Cet ouvrage est une réédition numérique d'un livre paru au XXe siècle, désormais indisponible dans son format d'origine.
Depuis son premier livre « Les Bergers » (le Cercle d'or, 1974), après son passage dans les émissions télévisées « Aujourd'hui, Madame », les « Dossiers de l'écran » et « Les gens heureux ont une histoire », Thérèse Jolly est sans nul doute la bergère la plus célèbre de France. Elle a puisé cette fois dans ses souvenirs d'enfance, pour écrire la bouleversante histoire de « Marie-Terre » (surnom qui fait chanter ensemble ses deux prénoms : Marie et Thérèse). En vérité, ce n'est pas tout à fait d'elle qu'il s'agit : nous voyons se nouer autour de Marie-terre la chaîne de toutes les Marie de la terre, effacées, simples et fortes, gaies et douloureuses, toujours accueillantes, dures à la tâche, jamais serviles. Ces modestes grandes dames de la terre, les Marie-Soleil et les Marie-jardin, les Marie-tendresse ou les Marie-des-amandiers, possédaient en commun un secret, le plus grand, non pas celui du bonheur, celui de la vie, et elles l'ont confié à la petite Marie qui, trente ans plus tard, se souvient. Mais ce livre n'est pas idyllique. Souvent le ton de la narratrice s'élève, il se fait plus vif, acide même. Le monde rural n'est pas le paradis sur terre. Il était cependant hier habité par ces « vivantes parmi les vivantes » que furent les Marie qui veillèrent, au fil de ses « années d'apprentissage », à l'éclosion de Marie-terre. Et Thérèse qui leur devait tout, a composé, en leur honneur, la dédiant à ses propres enfants, la plus émouvante galerie de portraits que ces « chevalières en sabots » aient inspirée, la plus authentique à coup sûr : en tout cas, pour nous, la plus surprenante.
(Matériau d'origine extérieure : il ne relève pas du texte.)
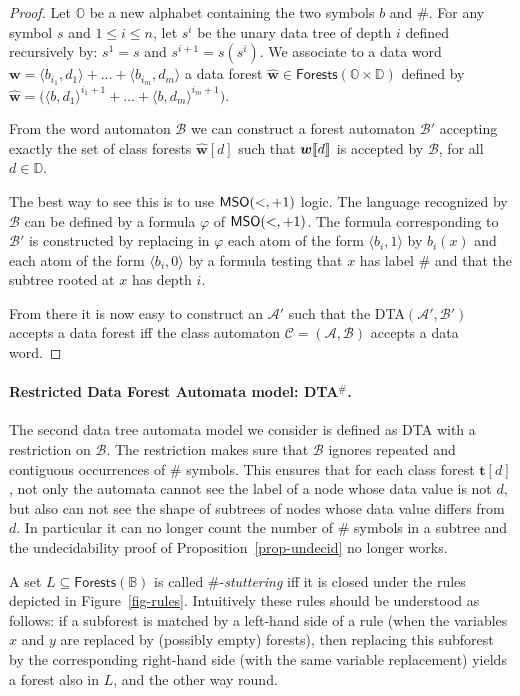 \documentclass{CSML}
\newcommand\dad{\textup{DTA}$^\#$\xspace}
\newcommand\wdad{\textup{DTA}\xspace}
\newcommand\B{\mathbb{B}}
\newcommand\D{\mathbb{D}}
\newcommand\Aa{\mathcal{A}}
\newcommand\Ba{\mathcal{B}}
\newcommand\Ca{\mathcal{C}}
\newcommand\Forests{\mathsf{Forests}}
\newcommand\tree{\boldsymbol{t}}
\newcommand\wtree{\boldsymbol{w}}
\begin{document}
\begin{proof}
Let $\mathbb{O}$ be a new alphabet containing the two symbols $b$ and $\#$. 
For any symbol $s$ and $1 \leq i \leq n$, let $s^i$ be the unary data tree of depth $i$
defined recursively by: $s^1 = s$ and $s^{i+1} = s(s^i)$.
We associate to a data word $\wtree = \langle b_{i_1}, d_1\rangle + \ldots +
\langle b_{i_m}, d_m\rangle$ a data forest 
$\hat{\wtree} \in \Forests(\mathbb{O} \times \D)$ defined by 
$\hat{\wtree} = \bigl(\langle b,d_1\rangle^{i_1+1} + \ldots + \langle b, d_m\rangle^{i_m+1}\bigr)$.

From the word automaton $\Ba$ we can construct a forest automaton $\Ba'$ accepting exactly the set of
class forests $\hat{\wtree}[d]$ such that $\wtree\classproj$ is accepted by
$\Ba$, for all $d\in\D$. 

The best way to see this is to use $\mathsf{MSO}(<,+1)$ logic. The language recognized
by $\Ba$ can be defined by a formula $\varphi$ of $\mathsf{MSO}(<,+1)$. The formula
corresponding to $\Ba'$ is constructed by replacing in $\varphi$ each atom of
the form $\langle b_i,1\rangle$ by $b_i(x)$ and each atom of the form $\langle
b_i,0\rangle$ by a formula testing that $x$ has label $\#$ and that the
subtree rooted at $x$ has depth $i$.

\medskip

From there it is now easy to construct an $\Aa'$ such that the \wdad $(\Aa',\Ba')$
accepts a data forest iff the class automaton $\Ca=(\Aa,\Ba)$ accepts a data word.
\end{proof}

\paragraph{Restricted Data Forest Automata model: \dad.}  
The second data tree automata model we consider is defined as \wdad with a
restriction on $\Ba$. The restriction makes sure that $\Ba$ ignores repeated
and contiguous occurrences of $\#$ symbols.  This ensures that for each class
forest $\tree[d]$, not only the automata cannot see the label of a node whose
data value is not $d$, but also can not see the shape of subtrees of nodes
whose data value differs from $d$. In particular it can no longer count the number
of $\#$ symbols in a subtree and the undecidability proof of
Proposition~\ref{prop-undecid} no longer works.





A set $L \subseteq \Forests(\B)$ is called $\#$-\emph{stuttering} 
iff it is closed  
under the rules depicted in Figure~\ref{fig-rules}. 
Intuitively these rules should be understood as follows: 
if a subforest is matched by a left-hand side of a rule
(when the variables $x$ and $y$ are replaced by (possibly empty) forests), 
then replacing this subforest by the corresponding right-hand side 
(with the same variable replacement)  
yields a forest also in $L$,
and the other way round. 
\end{document}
Fille de la Vendée depuis toujours, aujourd'hui de la Bretagne, Thérèse Jolly a fait alliance, dès l'origine, avec la terre, l'arbre et la pierre. Les nombreux lecteurs des « Bergers » ou de « Marie Terre » le savent : n'ayant jamais vécu qu'au sein de cet univers paysan où se conservent encore des pouvoirs millénaires acquis au contact de la nature, elle a d'instinct appris à capter et à interpréter les « messages », d'où qu'ils viennent, à observer et à déchiffrer les « signes ». Les récits d'« Aux couleurs du Diable » ne sont donc pas les fruits d'une imagination littéraire : ils sont l'expression d'un « savoir » et complètent, en leur donnant une tonalité particulière, les confidences, insolites à force d'authenticité, si appréciées dans les deux précédents ouvrages. Le témoignage à lui seul mériterait de retenir l'attention, mais ces faits extraordinaires tantôt bretons, tantôt vendéens sont liés, en outre, par l'attachante présence de l'auteur, et ils se signalent par une écriture qui, de livre en livre, s'affine et s'affirme, sans nuire aucunement à la sincérité du « vécu ». La magie et la sorcellerie, le poids de la faute et la peur de l'enfer, ont angoissé plus d'une destinée rurale. Ce fut vrai hier, c'est encore vrai de nos jours. Thérèse Jolly ne se contente pas de rapporter sa propre expérience, elle offre des voies de secours, elle conseille, elle se révolte, elle interpelle notre scepticisme ou notre indifférence. Elle sait aussi sourire de ses étonnements ou de ses craintes, ce qui est une autre manière, et non la moins efficace, de nous les faire partager.